_Instructions to follow_. Pictures aside, write out the data exactly as it reads.

_Collected data_.
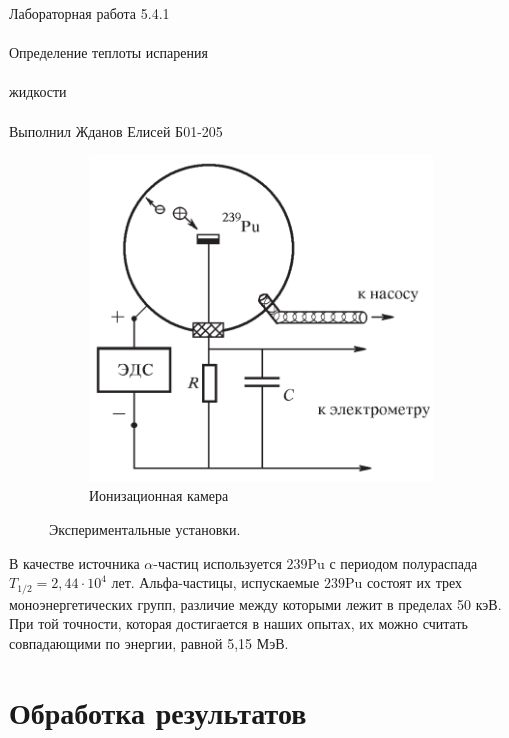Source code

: \documentclass{astroedu-lab}
\begin{document}
\begin{problem}{\huge Лабораторная работа 5.4.1\\\\Определение теплоты испарения\\\\жидкости\\\\Выполнил Жданов Елисей Б01-205}
\begin{figure}[h!]
\begin{subfigure}{0.3\textwidth}
        \includegraphics[scale=1]{ustanovka3.pdf}
        \caption{Ионизационная камера}
        \label{pic3}
    \end{subfigure}
    \caption{Экспериментальные установки.}
    \label{fig:ustanovki}
\end{figure}

	
	В качестве источника $\alpha$-частиц используется ${239}$Pu с периодом полураспада $T_{1/2} = 2,44 \cdot 10^4$ лет. Альфа-частицы, испускаемые ${239}$Pu состоят их трех моноэнергетических групп, различие между которыми лежит в пределах 50 кэВ. При той точности, которая достигается в наших опытах, их можно считать совпадающими по энергии, равной 5,15 МэВ.
	

%
%
%
%
%




\section{Обработка результатов}

\end{problem}
\end{document}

_Output of the exercise_.
Source code

: \documentclass{astroedu-lab}
\begin{document}
\begin{problem}{\huge Лабораторная работа 5.4.1\\\\Определение теплоты испарения\\\\жидкости\\\\Выполнил Жданов Елисей Б01-205}
\begin{figure}[h!]
\begin{subfigure}{0.3\textwidth}
        \includegraphics[scale=1]{ustanovka3.pdf}
        \caption{Ионизационная камера}
        \label{pic3}
    \end{subfigure}
    \caption{Экспериментальные установки.}
    \label{fig:ustanovki}
\end{figure}

	
	В качестве источника $\alpha$-частиц используется ${239}$Pu с периодом полураспада $T_{1/2} = 2,44 \cdot 10^4$ лет. Альфа-частицы, испускаемые ${239}$Pu состоят их трех моноэнергетических групп, различие между которыми лежит в пределах 50 кэВ. При той точности, которая достигается в наших опытах, их можно считать совпадающими по энергии, равной 5,15 МэВ.
	

%
%
%
%
%




\section{Обработка результатов}

\end{problem}
\end{document}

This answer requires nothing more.